HÖHENRAUSCH 2021 - Wie im Paradies
Press Release Date:
5. May 2021
Wie im Paradies
06.05 - 17.10.2021
The final “Höhenrausch” in paradise
Fragrant love poems, a garden of mirrors with cherry trees, an artificial flock of birds as a tree of memory, a growing artwork of artificial fertilizer, and fans ecstatically singing songs by Madonna: over 40 international artists transform the final HÖHENRAUSCH into an earthly paradise, creating a space for individual dreams. Glimpses behind the facades of commercial illusions and the artistic departure into an uncertain future ensure the necessary paradisiacal aeration.
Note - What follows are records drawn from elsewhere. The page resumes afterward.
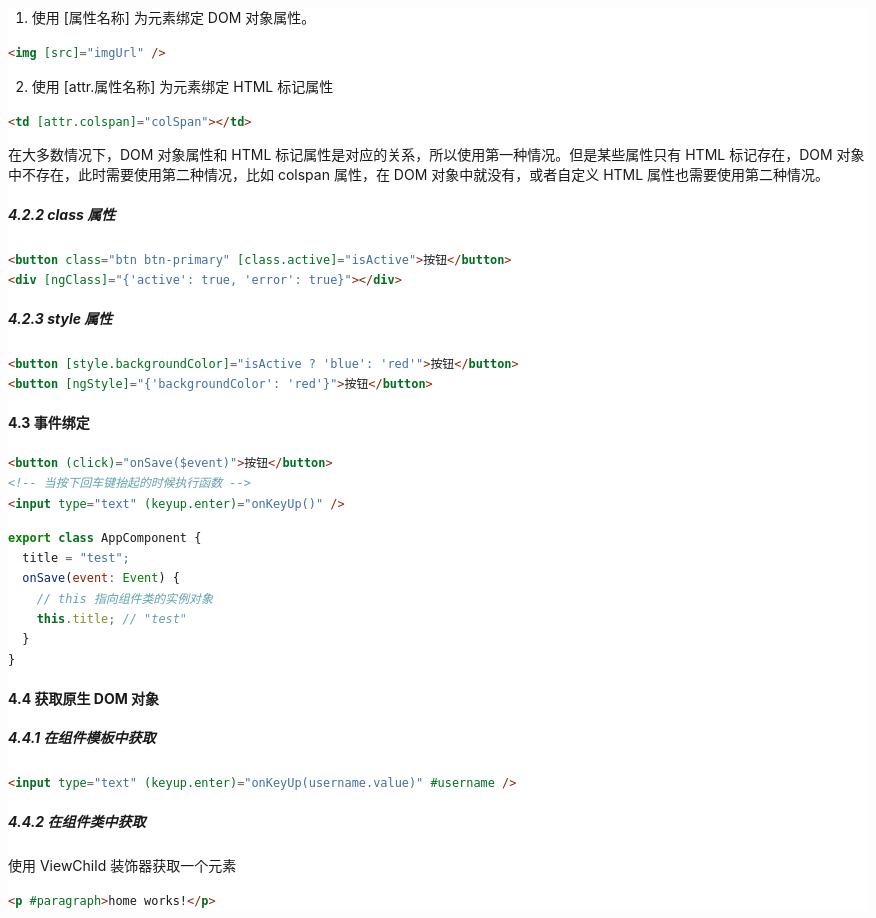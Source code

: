1.  使用 [属性名称] 为元素绑定 DOM 对象属性。

```html
<img [src]="imgUrl" />
```

2. 使用 [attr.属性名称] 为元素绑定 HTML 标记属性

```html
<td [attr.colspan]="colSpan"></td>
```

在大多数情况下，DOM 对象属性和 HTML 标记属性是对应的关系，所以使用第一种情况。但是某些属性只有 HTML 标记存在，DOM 对象中不存在，此时需要使用第二种情况，比如 colspan 属性，在 DOM 对象中就没有，或者自定义 HTML 属性也需要使用第二种情况。

##### 4.2.2 class 属性

```html
<button class="btn btn-primary" [class.active]="isActive">按钮</button>
<div [ngClass]="{'active': true, 'error': true}"></div>
```

##### 4.2.3 style 属性

```html
<button [style.backgroundColor]="isActive ? 'blue': 'red'">按钮</button>
<button [ngStyle]="{'backgroundColor': 'red'}">按钮</button>
```

#### 4.3 事件绑定

```html
<button (click)="onSave($event)">按钮</button>
<!-- 当按下回车键抬起的时候执行函数 -->
<input type="text" (keyup.enter)="onKeyUp()" />
```

```javascript
export class AppComponent {
  title = "test";
  onSave(event: Event) {
    // this 指向组件类的实例对象
    this.title; // "test"
  }
}
```

#### 4.4 获取原生 DOM 对象

##### 4.4.1 在组件模板中获取

```html
<input type="text" (keyup.enter)="onKeyUp(username.value)" #username />
```

##### 4.4.2 在组件类中获取

使用 ViewChild 装饰器获取一个元素

```html
<p #paragraph>home works!</p>
```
Curators: Martin Sturm, Rainer Zendron
The eighth edition of HÖHENRAUSCH will also be the final one. Since its premiere in 2009, when Linz was European Capital of Culture, this popular and unusual exhibition series has succeeded in introducing contemporary art and cultural themes to a wide audience. Hundreds of artworks were specifically chosen, erected, atmospherically installed, or newly produced for the location. The event featured world-renowned artists as well as newcomers and established talents from the regional and Austrian scene. Since the beginning of HÖHENRAUSCH, over 1.3 million visitors have stepped, ascended, climbed, and strolled over the unique parcourse: from the art spaces in the OÖ Kulturquartier up to the very top of the lookout tower with panoramic views; from historic attics via catwalks, paths, and bridges to the Passage Linz and the top of the car park.
After eleven demanding years, the wood structures on the rooftops, including the tower, have reached a respectable age and would have to be completely renovated next year. Parts of the route had to be closed down already this year. This represents a physical watershed moment that is fully in keeping with contemporary art’s constant drive for change, departure, and innovation. So after this year’s paradisical conclusion, it is definitely time for something new in 2022.
Like in Paradise…
...…is the title of this year’s HÖHENRAUSCH. This exhibition, curated by Martin Sturm and Rainer Zendron, stages and reflects dreams, moments of happiness, and the attempt to comprehend paradise as a guiding vision of our life in the here and now.
But it is this very “paradisical” exaltation of our everyday life, which we conjure with such longing, that raises doubts: paradise as a grand utopian vision of an ideal world is a thing of the past. Modern-day paradises are rarely projected into a distant future; rather, it is expected that can be summoned and consumed right here and now. The question that remains is what we think of when we rhapsodize about these earthly paradises: Are they simply a state of contentment “within us”, as Adalbert Stifter once noted, or a collective, ecstatic rapture like in a fandom? Is paradise in our consumer-oriented society something one can buy or that simply falls into one’s lap? How does it look and feel?
For some it means a dream holiday in the Caribbean, but for others the Smokers Paradise at the shopping centre or the swinger club across the street. Paradisical can also mean sitting in one’s own backyard. Or in times like these, simply a return to normality: “How are things going in paradise, Governor?”, asked a prominently placed newspaper headline in March, when the first easing of restrictions was announced in the province of Vorarlberg.
In any case, the simile “like in paradise” confirms that we can speak only of moments of bliss and not of a permanent condition. The paradisical in this mortal world appears as a “projection surface” (Tex Rubinowitz) for the various desires and visions that depend on social circumstances just as they do on individual conceptions of happiness.
The exhibition “Like in Paradise” is a collection of works from over 40 international artists who explore paradisical ideas, conditions, and attributions with humour, delight, and a critical eye. They approach this theme from various sides and pull all the registers—there is truly no other way to come to grips with this scintillating and contradictory concept. Their paradises are colourful, garish, and black and white—they are playful, astute, humorous, but also sarcastic and sad; they are hyperrealistic and abstract; they are in equal measure sensuous, insightful, visionary, poetic, and obscure.